*** Opening of Supplied records ***

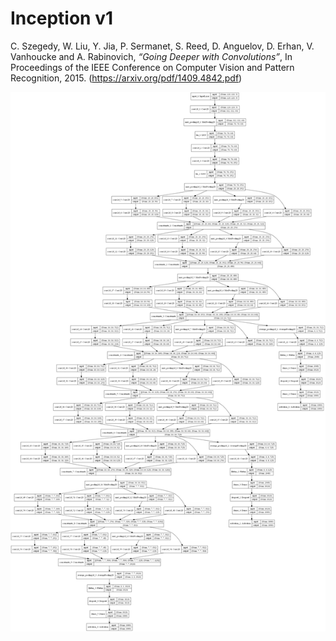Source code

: # Inception v1

C. Szegedy,
W. Liu, Y. Jia, P. Sermanet, S. Reed, D. Anguelov, D. Erhan, V. Vanhoucke and A. Rabinovich, *“Going Deeper with Convolutions”*, In Proceedings of the IEEE Conference on Computer Vision and Pattern Recognition, 2015. (<https://arxiv.org/pdf/1409.4842.pdf>)

![Inception_v1](.\Inception_v1.png)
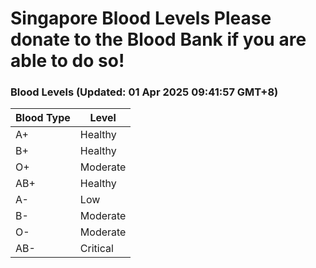 Singapore Blood Levels
 Please donate to the Blood Bank if you are able to do so!
================================================================================================================================

### Blood Levels (Updated: 01 Apr 2025 09:41:57 GMT+8)
| Blood Type | Level     |
|------------|-----------|
| A+     | Healthy |
| B+     | Healthy |
| O+     | Moderate |
| AB+     | Healthy |
| A-     | Low |
| B-     | Moderate |
| O-     | Moderate |
| AB-     | Critical |
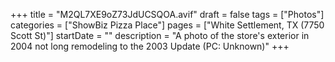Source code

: +++
title = "M2QL7XE9oZ73JdUCSQOA.avif"
draft = false
tags = ["Photos"]
categories = ["ShowBiz Pizza Place"]
pages = ["White Settlement, TX (7750 Scott St)"]
startDate = ""
description = "A photo of the store's exterior in 2004 not long remodeling to the 2003 Update (PC: Unknown)"
+++
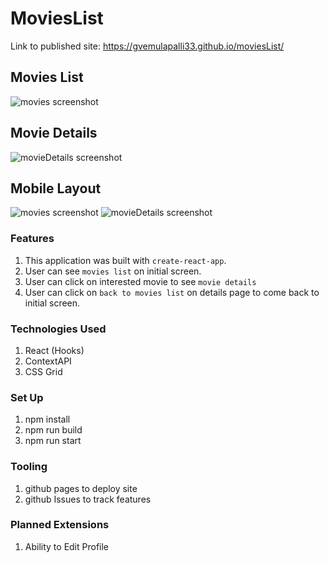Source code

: # MoviesList

Link to published site: https://gvemulapalli33.github.io/moviesList/

## Movies List
![movies screenshot](https://raw.github.com/gvemulapalli33/moviesList/master/moviesList.png)

## Movie Details
![movieDetails screenshot](https://raw.github.com/gvemulapalli33/moviesList/master/details.png)

## Mobile Layout
![movies screenshot](https://raw.github.com/gvemulapalli33/moviesList/master/mobileList.png)
![movieDetails screenshot](https://raw.github.com/gvemulapalli33/moviesList/master/mobileDetails.png)

### Features
 1. This application was built with `create-react-app`.
 2. User can see `movies list` on initial screen.
 3. User can click on interested movie to see `movie details`
 5. User can click on `back to movies list` on details page to come back to initial screen.

### Technologies Used
1. React (Hooks)
2. ContextAPI
4. CSS Grid

 ### Set Up
  1. npm install
  2. npm run build
  3. npm run start

### Tooling
1. github pages to deploy site
2. github Issues to track features

### Planned Extensions
1. Ability to Edit Profile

*** Close of Supplied records ***

Directions for this task: Nothing but the lines above from the one containing "2. User can" through the one containing "2. npm run build" should appear in the answer, each repeated exactly.

Exercise output:
 2. User can see `movies list` on initial screen.
 3. User can click on interested movie to see `movie details`
 5. User can click on `back to movies list` on details page to come back to initial screen.

### Technologies Used
1. React (Hooks)
2. ContextAPI
4. CSS Grid

 ### Set Up
  1. npm install
  2. npm run build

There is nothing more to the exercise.